Exercise input:
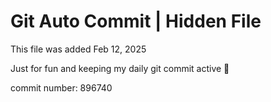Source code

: # Git Auto Commit | Hidden File

This file was added Feb 12, 2025

Just for fun and keeping my daily git commit active 🤪

commit number: 896740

Exercise: Above are the records; give them all again exactly, apart from the pictures.

Task response:
Source code

: # Git Auto Commit | Hidden File

This file was added Feb 12, 2025

Just for fun and keeping my daily git commit active 🤪

commit number: 896740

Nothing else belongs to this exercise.